Of course, if the edict is set in a prototype, then all notes using the prototype inherit the same edict by default. The prototype approach makes it easy to correct 00s of notes simply by editing the rule or edict in the prototype.
A find()
is a query—as you’d use in an agent. In queries a reference, e.g. $Name, refers to the note being tested, i.e. every note—in turn—in the scope of the query.
If you want to test for an attribute value in the calling note, e.g. here the note running the edict, you can use the designator ‘that
’ (see more). Thus your edict code:
var:string name = $Name;
find($Tags.contains(name)).each(path) {
linkToOriginal(path, name + " tag");
}
can alternatively be written—to the same outcome— as:
find($Tags.contains($Name(that))).each(path) {
linkToOriginal(path, name + " tag");
}
If a note is called ‘ant’, the above code will find and link to any (original) note where that tested note includes a $Tags value ‘ant’. Thus, in my test below, a note called ‘ant’ links to the originals of two notes that contain a discrete $Tags value of ‘ant’:
Looking at the note running the edict we see it has 2 outbound links of linktype “ant tag”:
Here is the test document: find-tag1.tbx (121.1 KB)
What were you expecting to happen?
As regards specifying offset references for attributes, i.e. getting/setting an attribute is a different note from the current one, see more here.
Action code has evolved greatly over the life of the apps with syntax gaining in capability over time. I believe it borrows from conventions of a number of sources (but not formally recorded as such). A useful way to compare this is by looking at older versions of aTbRef, all of which are still online.
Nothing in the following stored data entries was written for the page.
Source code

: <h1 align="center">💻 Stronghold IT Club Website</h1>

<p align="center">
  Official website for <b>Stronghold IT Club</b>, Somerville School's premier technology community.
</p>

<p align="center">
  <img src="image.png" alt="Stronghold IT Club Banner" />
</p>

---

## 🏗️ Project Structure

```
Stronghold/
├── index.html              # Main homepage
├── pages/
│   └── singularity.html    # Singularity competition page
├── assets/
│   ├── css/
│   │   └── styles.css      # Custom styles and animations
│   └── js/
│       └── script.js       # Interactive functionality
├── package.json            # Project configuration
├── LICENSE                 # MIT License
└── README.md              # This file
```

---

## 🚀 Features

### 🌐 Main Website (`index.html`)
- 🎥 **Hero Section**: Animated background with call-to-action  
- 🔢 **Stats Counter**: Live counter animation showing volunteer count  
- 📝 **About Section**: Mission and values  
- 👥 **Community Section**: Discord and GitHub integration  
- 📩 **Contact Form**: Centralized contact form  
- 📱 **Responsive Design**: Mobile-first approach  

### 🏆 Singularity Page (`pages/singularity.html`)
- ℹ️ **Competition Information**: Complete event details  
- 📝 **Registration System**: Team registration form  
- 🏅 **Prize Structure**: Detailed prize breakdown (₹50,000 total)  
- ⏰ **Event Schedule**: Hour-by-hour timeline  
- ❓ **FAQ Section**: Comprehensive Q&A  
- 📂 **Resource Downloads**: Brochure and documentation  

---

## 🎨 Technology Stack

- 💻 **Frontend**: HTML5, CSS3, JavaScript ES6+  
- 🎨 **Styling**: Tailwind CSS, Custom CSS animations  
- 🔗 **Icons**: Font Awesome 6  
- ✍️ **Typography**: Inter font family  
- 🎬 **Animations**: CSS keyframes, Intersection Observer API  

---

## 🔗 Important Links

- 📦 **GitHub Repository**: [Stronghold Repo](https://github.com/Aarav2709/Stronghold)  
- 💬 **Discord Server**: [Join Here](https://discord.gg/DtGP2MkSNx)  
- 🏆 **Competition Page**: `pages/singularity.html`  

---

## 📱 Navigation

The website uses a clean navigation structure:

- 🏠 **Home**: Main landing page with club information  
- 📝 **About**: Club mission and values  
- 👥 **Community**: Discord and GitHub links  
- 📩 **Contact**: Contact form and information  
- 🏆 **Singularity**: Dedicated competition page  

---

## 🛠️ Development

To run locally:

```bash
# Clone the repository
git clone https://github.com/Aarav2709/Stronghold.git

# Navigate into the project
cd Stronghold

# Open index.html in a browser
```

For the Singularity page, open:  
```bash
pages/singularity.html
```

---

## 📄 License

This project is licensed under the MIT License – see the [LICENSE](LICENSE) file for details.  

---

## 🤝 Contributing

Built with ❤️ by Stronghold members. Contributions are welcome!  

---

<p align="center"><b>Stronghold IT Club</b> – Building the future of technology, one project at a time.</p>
Action code is best understood in terms of the available Tinderbox documentation (app Help, app Help menu tutorials, and aTbRef), rather than trying to derive syntax from some other language. In parts it may look like [some language] but that doesn’t necessaerily apply across all code.
[Disclaimer re aTbRef: I am aTbRef’s (sole) author]
†. Most users will never meet this. It generally relates to ‘power users’ doing complex tasks or a small subset of new users who just apply rules to everything and then wonder why the app is working hard.